[Stored data]
—————
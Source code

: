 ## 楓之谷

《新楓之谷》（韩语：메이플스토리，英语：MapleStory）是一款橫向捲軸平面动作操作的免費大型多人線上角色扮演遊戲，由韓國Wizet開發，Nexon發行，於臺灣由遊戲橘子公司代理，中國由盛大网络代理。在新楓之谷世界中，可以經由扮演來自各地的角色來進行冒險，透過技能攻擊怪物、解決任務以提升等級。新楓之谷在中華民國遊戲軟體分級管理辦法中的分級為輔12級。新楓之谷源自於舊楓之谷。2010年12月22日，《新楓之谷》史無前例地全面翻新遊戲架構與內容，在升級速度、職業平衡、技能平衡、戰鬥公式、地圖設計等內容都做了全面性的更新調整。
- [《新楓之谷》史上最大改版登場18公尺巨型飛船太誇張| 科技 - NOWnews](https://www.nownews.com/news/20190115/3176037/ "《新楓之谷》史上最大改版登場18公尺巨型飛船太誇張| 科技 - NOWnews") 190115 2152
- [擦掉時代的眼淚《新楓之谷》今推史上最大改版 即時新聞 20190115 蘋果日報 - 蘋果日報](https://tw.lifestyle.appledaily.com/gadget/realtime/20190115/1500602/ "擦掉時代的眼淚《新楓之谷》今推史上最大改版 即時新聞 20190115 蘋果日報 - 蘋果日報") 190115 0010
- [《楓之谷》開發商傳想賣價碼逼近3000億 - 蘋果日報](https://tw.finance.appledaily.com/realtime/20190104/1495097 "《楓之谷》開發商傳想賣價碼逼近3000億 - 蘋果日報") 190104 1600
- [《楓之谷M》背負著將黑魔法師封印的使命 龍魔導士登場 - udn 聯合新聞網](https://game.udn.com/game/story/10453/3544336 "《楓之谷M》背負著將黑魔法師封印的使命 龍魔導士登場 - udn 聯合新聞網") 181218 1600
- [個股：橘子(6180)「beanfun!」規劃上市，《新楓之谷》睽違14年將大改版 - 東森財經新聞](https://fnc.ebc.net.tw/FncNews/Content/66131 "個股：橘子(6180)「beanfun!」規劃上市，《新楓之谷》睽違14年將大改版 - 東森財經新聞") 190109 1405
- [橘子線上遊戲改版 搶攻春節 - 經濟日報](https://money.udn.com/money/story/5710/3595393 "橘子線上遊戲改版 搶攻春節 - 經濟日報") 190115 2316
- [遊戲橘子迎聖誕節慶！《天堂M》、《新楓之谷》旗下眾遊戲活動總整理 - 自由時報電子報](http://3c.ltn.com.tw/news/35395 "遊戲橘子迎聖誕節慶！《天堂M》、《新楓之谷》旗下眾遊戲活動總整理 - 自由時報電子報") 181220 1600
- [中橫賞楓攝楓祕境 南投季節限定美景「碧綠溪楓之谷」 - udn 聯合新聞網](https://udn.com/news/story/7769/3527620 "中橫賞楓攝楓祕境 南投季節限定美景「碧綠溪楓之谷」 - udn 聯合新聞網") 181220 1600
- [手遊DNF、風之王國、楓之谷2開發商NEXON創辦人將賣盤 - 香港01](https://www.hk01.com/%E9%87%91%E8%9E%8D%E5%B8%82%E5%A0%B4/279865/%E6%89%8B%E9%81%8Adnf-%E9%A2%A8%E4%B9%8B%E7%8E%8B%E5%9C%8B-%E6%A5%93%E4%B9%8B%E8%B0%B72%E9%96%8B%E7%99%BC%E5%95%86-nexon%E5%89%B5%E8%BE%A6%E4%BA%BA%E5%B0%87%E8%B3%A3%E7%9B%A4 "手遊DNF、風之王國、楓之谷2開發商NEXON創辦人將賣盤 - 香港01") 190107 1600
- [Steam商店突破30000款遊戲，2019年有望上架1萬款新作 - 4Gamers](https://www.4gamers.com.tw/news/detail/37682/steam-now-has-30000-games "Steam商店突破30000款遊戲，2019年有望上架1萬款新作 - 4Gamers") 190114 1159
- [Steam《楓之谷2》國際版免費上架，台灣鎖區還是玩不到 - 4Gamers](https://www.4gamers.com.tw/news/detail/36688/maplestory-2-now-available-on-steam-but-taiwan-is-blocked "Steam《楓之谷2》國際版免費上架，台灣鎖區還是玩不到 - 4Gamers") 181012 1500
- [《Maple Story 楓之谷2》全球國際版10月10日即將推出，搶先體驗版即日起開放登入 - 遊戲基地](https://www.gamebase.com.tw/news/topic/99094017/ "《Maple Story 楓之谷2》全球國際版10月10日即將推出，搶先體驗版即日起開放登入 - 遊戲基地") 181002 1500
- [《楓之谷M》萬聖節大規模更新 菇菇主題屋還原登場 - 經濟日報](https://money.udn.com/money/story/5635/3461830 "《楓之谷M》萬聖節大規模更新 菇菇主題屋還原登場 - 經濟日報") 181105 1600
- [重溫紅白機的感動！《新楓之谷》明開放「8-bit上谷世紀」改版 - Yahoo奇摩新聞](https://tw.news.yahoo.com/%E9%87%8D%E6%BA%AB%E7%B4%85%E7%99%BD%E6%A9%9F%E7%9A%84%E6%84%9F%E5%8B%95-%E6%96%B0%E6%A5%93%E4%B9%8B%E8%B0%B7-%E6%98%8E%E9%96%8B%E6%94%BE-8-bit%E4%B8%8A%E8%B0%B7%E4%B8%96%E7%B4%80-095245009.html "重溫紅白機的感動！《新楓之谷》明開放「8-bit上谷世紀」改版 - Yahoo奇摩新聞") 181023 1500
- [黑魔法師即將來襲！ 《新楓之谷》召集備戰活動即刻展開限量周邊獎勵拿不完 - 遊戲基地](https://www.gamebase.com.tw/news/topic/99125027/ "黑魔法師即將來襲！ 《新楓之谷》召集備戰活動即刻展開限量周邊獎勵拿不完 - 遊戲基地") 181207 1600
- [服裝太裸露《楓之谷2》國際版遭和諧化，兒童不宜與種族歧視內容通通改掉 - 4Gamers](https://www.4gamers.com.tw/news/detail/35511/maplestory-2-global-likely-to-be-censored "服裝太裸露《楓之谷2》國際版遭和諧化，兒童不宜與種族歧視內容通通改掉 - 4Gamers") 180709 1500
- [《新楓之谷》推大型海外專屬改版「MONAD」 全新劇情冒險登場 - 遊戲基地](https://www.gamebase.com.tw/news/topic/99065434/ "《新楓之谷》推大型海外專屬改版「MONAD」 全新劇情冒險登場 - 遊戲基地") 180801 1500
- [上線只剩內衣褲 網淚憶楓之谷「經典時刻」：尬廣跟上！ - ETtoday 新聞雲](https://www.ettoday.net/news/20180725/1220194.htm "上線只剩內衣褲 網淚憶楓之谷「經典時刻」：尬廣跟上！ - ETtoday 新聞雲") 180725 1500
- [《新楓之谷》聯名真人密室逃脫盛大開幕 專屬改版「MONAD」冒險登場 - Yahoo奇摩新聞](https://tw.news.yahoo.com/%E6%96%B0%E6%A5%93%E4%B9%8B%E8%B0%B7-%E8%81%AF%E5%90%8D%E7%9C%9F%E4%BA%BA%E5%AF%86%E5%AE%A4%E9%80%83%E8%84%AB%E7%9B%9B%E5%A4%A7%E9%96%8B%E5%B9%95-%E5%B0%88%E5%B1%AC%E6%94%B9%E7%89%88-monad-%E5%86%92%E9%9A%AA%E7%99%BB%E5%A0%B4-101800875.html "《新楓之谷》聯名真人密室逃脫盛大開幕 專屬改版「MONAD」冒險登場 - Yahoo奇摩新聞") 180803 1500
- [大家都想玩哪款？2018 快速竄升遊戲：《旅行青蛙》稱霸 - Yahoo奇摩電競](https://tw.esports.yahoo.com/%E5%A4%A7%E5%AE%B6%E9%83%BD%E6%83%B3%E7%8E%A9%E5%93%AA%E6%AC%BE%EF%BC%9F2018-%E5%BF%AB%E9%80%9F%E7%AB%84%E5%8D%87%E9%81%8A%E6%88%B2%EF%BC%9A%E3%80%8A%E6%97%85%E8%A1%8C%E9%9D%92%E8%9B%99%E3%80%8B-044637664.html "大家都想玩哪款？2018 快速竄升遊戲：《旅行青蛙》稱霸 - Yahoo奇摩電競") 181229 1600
—————
### How to complete this task
Return, from the data, each line that has the word "detail" in it.

### Reply
- [Steam商店突破30000款遊戲，2019年有望上架1萬款新作 - 4Gamers](https://www.4gamers.com.tw/news/detail/37682/steam-now-has-30000-games "Steam商店突破30000款遊戲，2019年有望上架1萬款新作 - 4Gamers") 190114 1159
- [Steam《楓之谷2》國際版免費上架，台灣鎖區還是玩不到 - 4Gamers](https://www.4gamers.com.tw/news/detail/36688/maplestory-2-now-available-on-steam-but-taiwan-is-blocked "Steam《楓之谷2》國際版免費上架，台灣鎖區還是玩不到 - 4Gamers") 181012 1500
- [服裝太裸露《楓之谷2》國際版遭和諧化，兒童不宜與種族歧視內容通通改掉 - 4Gamers](https://www.4gamers.com.tw/news/detail/35511/maplestory-2-global-likely-to-be-censored "服裝太裸露《楓之谷2》國際版遭和諧化，兒童不宜與種族歧視內容通通改掉 - 4Gamers") 180709 1500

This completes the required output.